I can tell I am getting more comfortable in this place and in my home because I am thoroughly enjoying the downtime I have had toward the end of this week. Yesterday I had three beautiful blocks of free time:
  • The first, right after I woke up, I spent moving my hips in whacked out ways as I sweated away a Zumba class and remembered how much I like dancing to Latin pop music. How could I forget?
  • The second was after my Spanish school, in the sleepiest part of the afternoon. With the mission of buying an avocado for lunch Stephanie and I ended up spending almost two hours with the teenager and the little girl who work at "Lidia's" tienda (grocery shop). Stephanie and Nancy spend a lot of time here making up chismes (gossip) about people, mostly each other, with Litzia, the older girl. She's hilarious, but even funnier was the little girl, who must have just gotten out of school and was incredibly hyper. She kept pulling herself up onto the counter and laying back and laughing so loud and making animal noises whenever we tried to talk. It made the low season even more obvious to me because the whole time we were there no customers came in. Though this may have had more to do with the squealing little girl on the countertop. Luckily, the longer Stephanie and I hung around, the more we bought... First a little bag of lime chips. Then one chocolate covered marshmallow each. Then I bought a mango, for later, and finally a single pen. Stephanie bought a blingalicious white ring with rhinestones and a flower on top that spins when you blow on it. Despite my description of this episode, I spend a surprisingly tiny amount of money here.
  • The third seemed to begin when I walked down to the Centro Educatif for the drop-in art class at four. The teacher didn't show, so I took a kid's bike and ran back to the house to get Stephanie's key so they could at least make something in the hour. Sometimes my Spanish flows better than others, but trying to run an impromtu art class for 12 energized kids killed it altogether. So, I let them use all of our supplies to draw/paint/glitter glue whatever the hell they wanted, under the guise of father's day cards. And I taught them to make continuous chains of paper dolls, which I thought was cooler than they did. This wasn't downtime, but it felt like it, and I think it was because I felt, for the first time, alone and comfortable in my own head. After class, I went swimming for a bit, and read on the beach for a long time. It has been very breezy lately, but the water was warm. And it's probably not the best idea to read The Time-Traveler's Wife, a book about separation and deep longing, when you are thousands of miles away from your lover and everything you know well, but it is entertaining and interesting enough to get into my head in a way that I need.
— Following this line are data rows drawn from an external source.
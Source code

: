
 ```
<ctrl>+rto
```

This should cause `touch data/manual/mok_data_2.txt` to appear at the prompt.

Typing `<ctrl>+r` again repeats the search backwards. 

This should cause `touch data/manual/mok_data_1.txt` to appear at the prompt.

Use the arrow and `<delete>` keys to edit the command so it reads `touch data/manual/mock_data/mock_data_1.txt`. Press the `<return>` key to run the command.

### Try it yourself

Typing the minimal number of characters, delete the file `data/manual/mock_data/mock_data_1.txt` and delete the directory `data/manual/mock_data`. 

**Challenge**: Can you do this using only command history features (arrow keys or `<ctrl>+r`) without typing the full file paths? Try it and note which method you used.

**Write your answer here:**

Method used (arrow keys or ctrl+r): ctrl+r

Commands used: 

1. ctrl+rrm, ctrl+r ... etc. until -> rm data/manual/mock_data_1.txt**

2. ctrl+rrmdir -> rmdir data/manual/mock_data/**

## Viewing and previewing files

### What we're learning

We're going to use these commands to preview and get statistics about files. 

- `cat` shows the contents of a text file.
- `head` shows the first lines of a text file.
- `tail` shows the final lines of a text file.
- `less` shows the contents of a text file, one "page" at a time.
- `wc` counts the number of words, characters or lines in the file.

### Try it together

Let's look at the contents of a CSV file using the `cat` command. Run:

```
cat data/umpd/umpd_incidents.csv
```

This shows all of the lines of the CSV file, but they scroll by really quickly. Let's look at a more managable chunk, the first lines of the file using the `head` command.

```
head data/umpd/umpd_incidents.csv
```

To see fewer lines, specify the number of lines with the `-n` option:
So, my Friday (and my Thursday), has felt appropriately relaxing. Though, after yesterday, observing more than talking in the tienda, and trying but failing to productively direct my art class, I was frustrated with my Spanish. But, along came encouragement, this afternoon, when I had David over for our first intercambio, or language exchange. From the start, he said "I really want to be a good teacher for you," and I said "Yo tambien," followed by whatever he said in Spanish. We talked comfortably, with a lot of laughing and butchered repetitions of each other's corrections. He was less into practicing his English than in helping me with my Spanish, but I think he will become less shy with it next time. It made me realize I can actually hold a conversation in Spanish, and after he left I was aglow with this realization (and also with how much fun our learning/teaching/talking was. David seems like a solidly good and giving person).